Top of RECORDS FOR PROCESSING

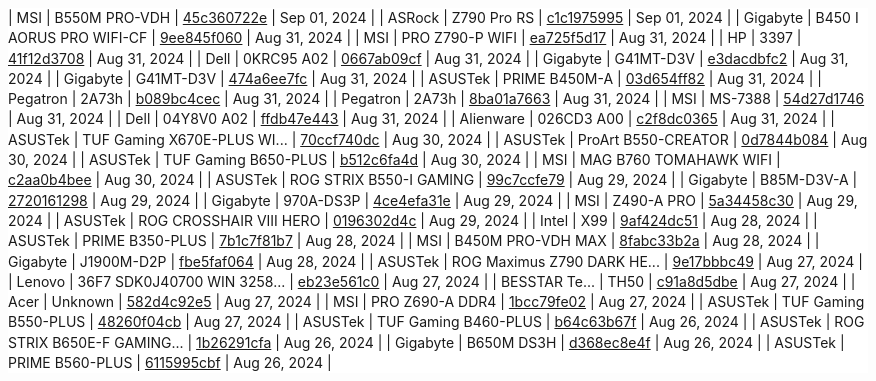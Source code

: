 | MSI           | B550M PRO-VDH               | [45c360722e](https://linux-hardware.org/?probe=45c360722e) | Sep 01, 2024 |
| ASRock        | Z790 Pro RS                 | [c1c1975995](https://linux-hardware.org/?probe=c1c1975995) | Sep 01, 2024 |
| Gigabyte      | B450 I AORUS PRO WIFI-CF    | [9ee845f060](https://linux-hardware.org/?probe=9ee845f060) | Aug 31, 2024 |
| MSI           | PRO Z790-P WIFI             | [ea725f5d17](https://linux-hardware.org/?probe=ea725f5d17) | Aug 31, 2024 |
| HP            | 3397                        | [41f12d3708](https://linux-hardware.org/?probe=41f12d3708) | Aug 31, 2024 |
| Dell          | 0KRC95 A02                  | [0667ab09cf](https://linux-hardware.org/?probe=0667ab09cf) | Aug 31, 2024 |
| Gigabyte      | G41MT-D3V                   | [e3dacdbfc2](https://linux-hardware.org/?probe=e3dacdbfc2) | Aug 31, 2024 |
| Gigabyte      | G41MT-D3V                   | [474a6ee7fc](https://linux-hardware.org/?probe=474a6ee7fc) | Aug 31, 2024 |
| ASUSTek       | PRIME B450M-A               | [03d654ff82](https://linux-hardware.org/?probe=03d654ff82) | Aug 31, 2024 |
| Pegatron      | 2A73h                       | [b089bc4cec](https://linux-hardware.org/?probe=b089bc4cec) | Aug 31, 2024 |
| Pegatron      | 2A73h                       | [8ba01a7663](https://linux-hardware.org/?probe=8ba01a7663) | Aug 31, 2024 |
| MSI           | MS-7388                     | [54d27d1746](https://linux-hardware.org/?probe=54d27d1746) | Aug 31, 2024 |
| Dell          | 04Y8V0 A02                  | [ffdb47e443](https://linux-hardware.org/?probe=ffdb47e443) | Aug 31, 2024 |
| Alienware     | 026CD3 A00                  | [c2f8dc0365](https://linux-hardware.org/?probe=c2f8dc0365) | Aug 31, 2024 |
| ASUSTek       | TUF Gaming X670E-PLUS WI... | [70ccf740dc](https://linux-hardware.org/?probe=70ccf740dc) | Aug 30, 2024 |
| ASUSTek       | ProArt B550-CREATOR         | [0d7844b084](https://linux-hardware.org/?probe=0d7844b084) | Aug 30, 2024 |
| ASUSTek       | TUF Gaming B650-PLUS        | [b512c6fa4d](https://linux-hardware.org/?probe=b512c6fa4d) | Aug 30, 2024 |
| MSI           | MAG B760 TOMAHAWK WIFI      | [c2aa0b4bee](https://linux-hardware.org/?probe=c2aa0b4bee) | Aug 30, 2024 |
| ASUSTek       | ROG STRIX B550-I GAMING     | [99c7ccfe79](https://linux-hardware.org/?probe=99c7ccfe79) | Aug 29, 2024 |
| Gigabyte      | B85M-D3V-A                  | [2720161298](https://linux-hardware.org/?probe=2720161298) | Aug 29, 2024 |
| Gigabyte      | 970A-DS3P                   | [4ce4efa31e](https://linux-hardware.org/?probe=4ce4efa31e) | Aug 29, 2024 |
| MSI           | Z490-A PRO                  | [5a34458c30](https://linux-hardware.org/?probe=5a34458c30) | Aug 29, 2024 |
| ASUSTek       | ROG CROSSHAIR VIII HERO     | [0196302d4c](https://linux-hardware.org/?probe=0196302d4c) | Aug 29, 2024 |
| Intel         | X99                         | [9af424dc51](https://linux-hardware.org/?probe=9af424dc51) | Aug 28, 2024 |
| ASUSTek       | PRIME B350-PLUS             | [7b1c7f81b7](https://linux-hardware.org/?probe=7b1c7f81b7) | Aug 28, 2024 |
| MSI           | B450M PRO-VDH MAX           | [8fabc33b2a](https://linux-hardware.org/?probe=8fabc33b2a) | Aug 28, 2024 |
| Gigabyte      | J1900M-D2P                  | [fbe5faf064](https://linux-hardware.org/?probe=fbe5faf064) | Aug 28, 2024 |
| ASUSTek       | ROG Maximus Z790 DARK HE... | [9e17bbbc49](https://linux-hardware.org/?probe=9e17bbbc49) | Aug 27, 2024 |
| Lenovo        | 36F7 SDK0J40700 WIN 3258... | [eb23e561c0](https://linux-hardware.org/?probe=eb23e561c0) | Aug 27, 2024 |
| BESSTAR Te... | TH50                        | [c91a8d5dbe](https://linux-hardware.org/?probe=c91a8d5dbe) | Aug 27, 2024 |
| Acer          | Unknown                     | [582d4c92e5](https://linux-hardware.org/?probe=582d4c92e5) | Aug 27, 2024 |
| MSI           | PRO Z690-A DDR4             | [1bcc79fe02](https://linux-hardware.org/?probe=1bcc79fe02) | Aug 27, 2024 |
| ASUSTek       | TUF Gaming B550-PLUS        | [48260f04cb](https://linux-hardware.org/?probe=48260f04cb) | Aug 27, 2024 |
| ASUSTek       | TUF Gaming B460-PLUS        | [b64c63b67f](https://linux-hardware.org/?probe=b64c63b67f) | Aug 26, 2024 |
| ASUSTek       | ROG STRIX B650E-F GAMING... | [1b26291cfa](https://linux-hardware.org/?probe=1b26291cfa) | Aug 26, 2024 |
| Gigabyte      | B650M DS3H                  | [d368ec8e4f](https://linux-hardware.org/?probe=d368ec8e4f) | Aug 26, 2024 |
| ASUSTek       | PRIME B560-PLUS             | [6115995cbf](https://linux-hardware.org/?probe=6115995cbf) | Aug 26, 2024 |
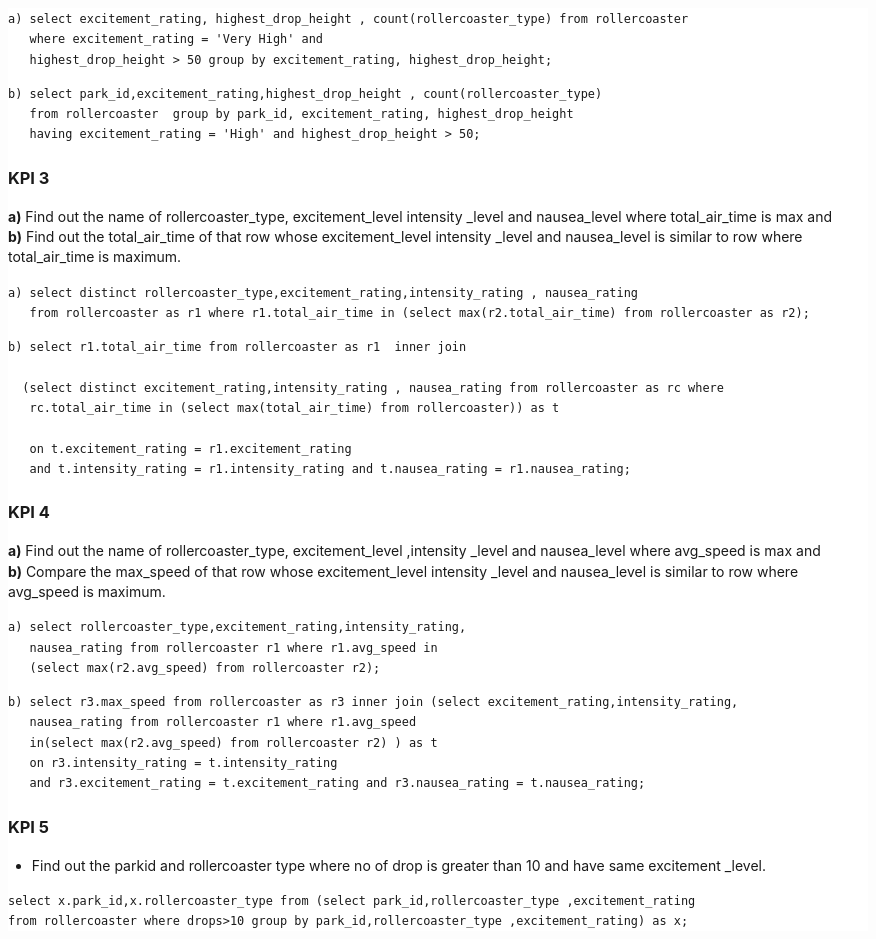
 ```mysql
a) select excitement_rating, highest_drop_height , count(rollercoaster_type) from rollercoaster 
   where excitement_rating = 'Very High' and 
   highest_drop_height > 50 group by excitement_rating, highest_drop_height;
```
```mysql
b) select park_id,excitement_rating,highest_drop_height , count(rollercoaster_type)
   from rollercoaster  group by park_id, excitement_rating, highest_drop_height
   having excitement_rating = 'High' and highest_drop_height > 50;
```

### KPI 3
**a)** Find out the name of rollercoaster_type, excitement_level intensity _level and nausea_level where total_air_time is max and </br>
**b)** Find out the total_air_time of that row whose excitement_level intensity _level and nausea_level is similar to row where   total_air_time is maximum.

```mysql
a) select distinct rollercoaster_type,excitement_rating,intensity_rating , nausea_rating
   from rollercoaster as r1 where r1.total_air_time in (select max(r2.total_air_time) from rollercoaster as r2);
```
```mysql
b) select r1.total_air_time from rollercoaster as r1  inner join 

  (select distinct excitement_rating,intensity_rating , nausea_rating from rollercoaster as rc where 
   rc.total_air_time in (select max(total_air_time) from rollercoaster)) as t 

   on t.excitement_rating = r1.excitement_rating 
   and t.intensity_rating = r1.intensity_rating and t.nausea_rating = r1.nausea_rating;
```
### KPI 4
 **a)** Find out the name of rollercoaster_type, excitement_level ,intensity _level and nausea_level  where avg_speed is max and </br>
 **b)** Compare the max_speed of that row whose excitement_level
   intensity _level and nausea_level is similar to row where avg_speed is maximum.
```mysql
a) select rollercoaster_type,excitement_rating,intensity_rating,
   nausea_rating from rollercoaster r1 where r1.avg_speed in
   (select max(r2.avg_speed) from rollercoaster r2);
```

```mysql
b) select r3.max_speed from rollercoaster as r3 inner join (select excitement_rating,intensity_rating,
   nausea_rating from rollercoaster r1 where r1.avg_speed 
   in(select max(r2.avg_speed) from rollercoaster r2) ) as t  
   on r3.intensity_rating = t.intensity_rating 
   and r3.excitement_rating = t.excitement_rating and r3.nausea_rating = t.nausea_rating; 
```

### KPI 5
 - Find out the parkid and rollercoaster type where no of drop is greater than 10 and have same
excitement _level.
```mysql
select x.park_id,x.rollercoaster_type from (select park_id,rollercoaster_type ,excitement_rating 
from rollercoaster where drops>10 group by park_id,rollercoaster_type ,excitement_rating) as x;
```
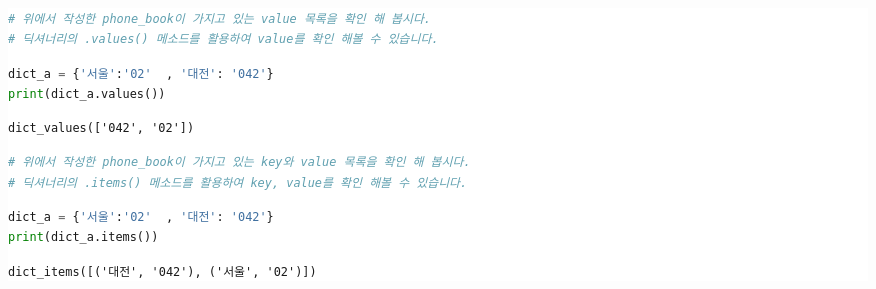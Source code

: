 

```python
# 위에서 작성한 phone_book이 가지고 있는 value 목록을 확인 해 봅시다.
# 딕셔너리의 .values() 메소드를 활용하여 value를 확인 해볼 수 있습니다.
```


```python
dict_a = {'서울':'02'  , '대전': '042'}
print(dict_a.values())
```

    dict_values(['042', '02'])
    


```python
# 위에서 작성한 phone_book이 가지고 있는 key와 value 목록을 확인 해 봅시다.
# 딕셔너리의 .items() 메소드를 활용하여 key, value를 확인 해볼 수 있습니다.
```


```python
dict_a = {'서울':'02'  , '대전': '042'}
print(dict_a.items())
```

    dict_items([('대전', '042'), ('서울', '02')])
    


```python

```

Bottom of RECORDS FOR PROCESSING

- PROBLEM TO SOLVE -
Exactly as they appear, transcribe the lines from the top of the material above through the line with "[474a6ee7fc](https://linux-hardware.org/?probe=474a6ee7fc) | Aug". Omit any picture.

- REPLY -
Source code

: | MSI           | B550M PRO-VDH               | [45c360722e](https://linux-hardware.org/?probe=45c360722e) | Sep 01, 2024 |
| ASRock        | Z790 Pro RS                 | [c1c1975995](https://linux-hardware.org/?probe=c1c1975995) | Sep 01, 2024 |
| Gigabyte      | B450 I AORUS PRO WIFI-CF    | [9ee845f060](https://linux-hardware.org/?probe=9ee845f060) | Aug 31, 2024 |
| MSI           | PRO Z790-P WIFI             | [ea725f5d17](https://linux-hardware.org/?probe=ea725f5d17) | Aug 31, 2024 |
| HP            | 3397                        | [41f12d3708](https://linux-hardware.org/?probe=41f12d3708) | Aug 31, 2024 |
| Dell          | 0KRC95 A02                  | [0667ab09cf](https://linux-hardware.org/?probe=0667ab09cf) | Aug 31, 2024 |
| Gigabyte      | G41MT-D3V                   | [e3dacdbfc2](https://linux-hardware.org/?probe=e3dacdbfc2) | Aug 31, 2024 |
| Gigabyte      | G41MT-D3V                   | [474a6ee7fc](https://linux-hardware.org/?probe=474a6ee7fc) | Aug 31, 2024 |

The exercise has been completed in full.